Supplied material Start Marker

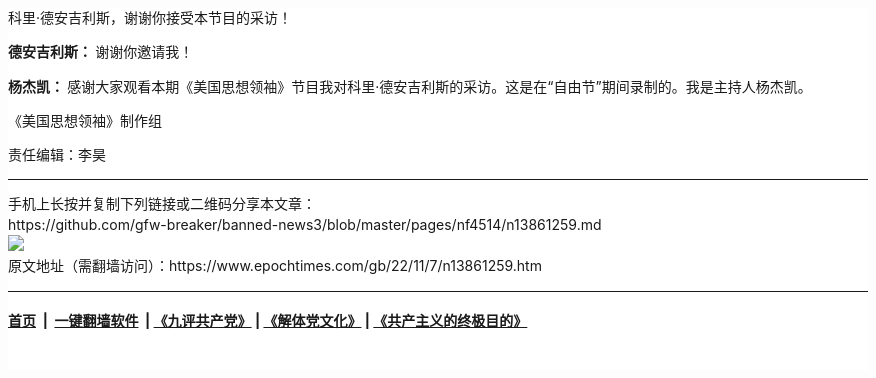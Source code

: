   科里‧德安吉利斯，谢谢你接受本节目的采访！
 </p>
 <p>
  <strong>
   德安吉利斯：
  </strong>
  谢谢你邀请我！
 </p>
 <p>
  <strong>
   杨杰凯：
  </strong>
  感谢大家观看本期《美国思想领袖》节目我对科里‧德安吉利斯的采访。这是在“自由节”期间录制的。我是主持人杨杰凯。
 </p>
 <p>
  《美国思想领袖》制作组
 </p>
 <p>
  责任编辑：李昊
 </p>
</p></div>
<hr/>
手机上长按并复制下列链接或二维码分享本文章：<br/>
https://github.com/gfw-breaker/banned-news3/blob/master/pages/nf4514/n13861259.md <br/>
<a href='https://github.com/gfw-breaker/banned-news3/blob/master/pages/nf4514/n13861259.md'><img src='https://github.com/gfw-breaker/banned-news3/blob/master/pages/nf4514/n13861259.md.png'/></a> <br/>
原文地址（需翻墙访问）：https://www.epochtimes.com/gb/22/11/7/n13861259.htm


------------------------
#### [首页](https://github.com/gfw-breaker/banned-news3/blob/master/README.md) &nbsp;|&nbsp; [一键翻墙软件](https://github.com/gfw-breaker/nogfw/blob/master/README.md) &nbsp;| [《九评共产党》](https://github.com/gfw-breaker/9ping.md/blob/master/README.md#九评之一评共产党是什么) | [《解体党文化》](https://github.com/gfw-breaker/jtdwh.md/blob/master/README.md) | [《共产主义的终极目的》](https://github.com/gfw-breaker/gczydzjmd.md/blob/master/README.md)


<img src='http://gfw-breaker.win/banned-news3/pages/nf4514/n13861259.md' width='0px' height='0px'/>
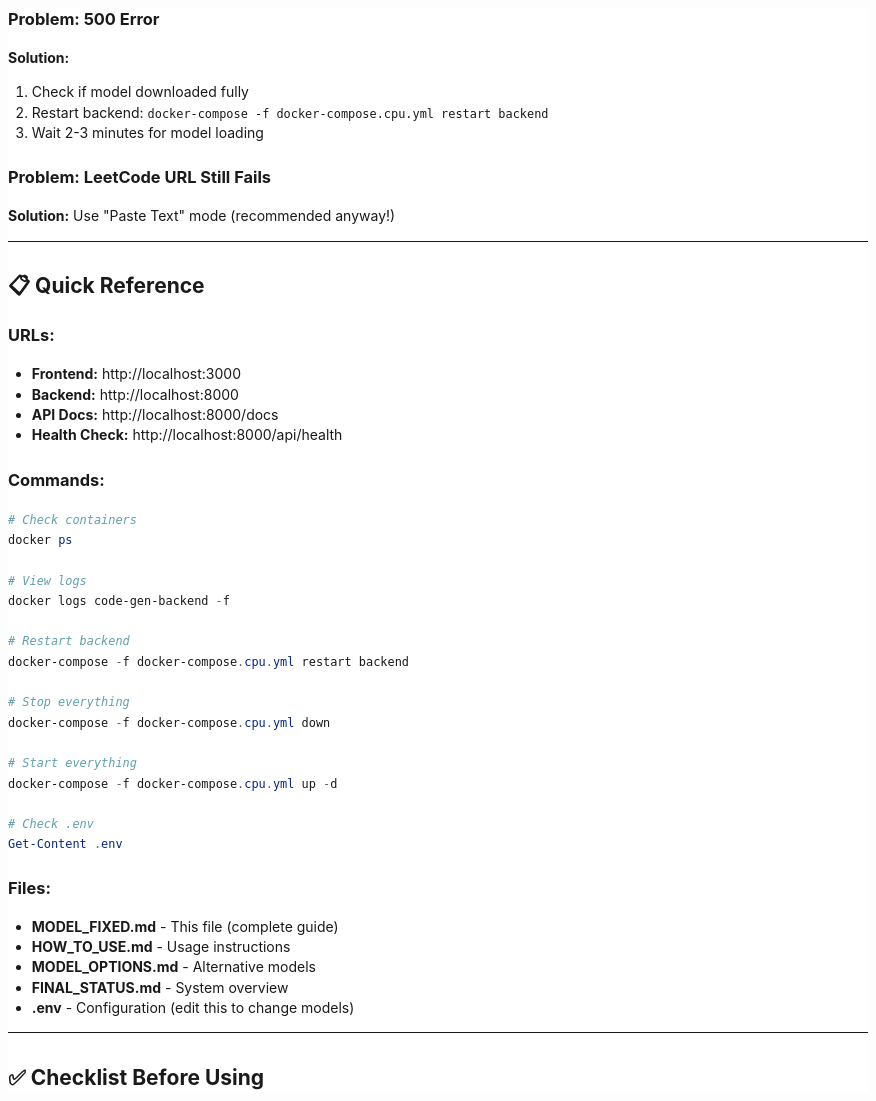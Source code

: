 ### Problem: 500 Error
**Solution:** 
1. Check if model downloaded fully
2. Restart backend: `docker-compose -f docker-compose.cpu.yml restart backend`
3. Wait 2-3 minutes for model loading

### Problem: LeetCode URL Still Fails
**Solution:** Use "Paste Text" mode (recommended anyway!)

---

## 📋 Quick Reference

### URLs:
- **Frontend:** http://localhost:3000
- **Backend:** http://localhost:8000
- **API Docs:** http://localhost:8000/docs
- **Health Check:** http://localhost:8000/api/health

### Commands:
```powershell
# Check containers
docker ps

# View logs
docker logs code-gen-backend -f

# Restart backend
docker-compose -f docker-compose.cpu.yml restart backend

# Stop everything
docker-compose -f docker-compose.cpu.yml down

# Start everything
docker-compose -f docker-compose.cpu.yml up -d

# Check .env
Get-Content .env
```

### Files:
- **MODEL_FIXED.md** - This file (complete guide)
- **HOW_TO_USE.md** - Usage instructions
- **MODEL_OPTIONS.md** - Alternative models
- **FINAL_STATUS.md** - System overview
- **.env** - Configuration (edit this to change models)

---

## ✅ Checklist Before Using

Supplied material End Marker

Exercise objective
Where a line of the listing holds "github", show that line.

Answer below
https://github.com/gfw-breaker/banned-news3/blob/master/pages/nf4514/n13861259.md <br/>
<a href='https://github.com/gfw-breaker/banned-news3/blob/master/pages/nf4514/n13861259.md'><img src='https://github.com/gfw-breaker/banned-news3/blob/master/pages/nf4514/n13861259.md.png'/></a> <br/>
#### [首页](https://github.com/gfw-breaker/banned-news3/blob/master/README.md) &nbsp;|&nbsp; [一键翻墙软件](https://github.com/gfw-breaker/nogfw/blob/master/README.md) &nbsp;| [《九评共产党》](https://github.com/gfw-breaker/9ping.md/blob/master/README.md#九评之一评共产党是什么) | [《解体党文化》](https://github.com/gfw-breaker/jtdwh.md/blob/master/README.md) | [《共产主义的终极目的》](https://github.com/gfw-breaker/gczydzjmd.md/blob/master/README.md)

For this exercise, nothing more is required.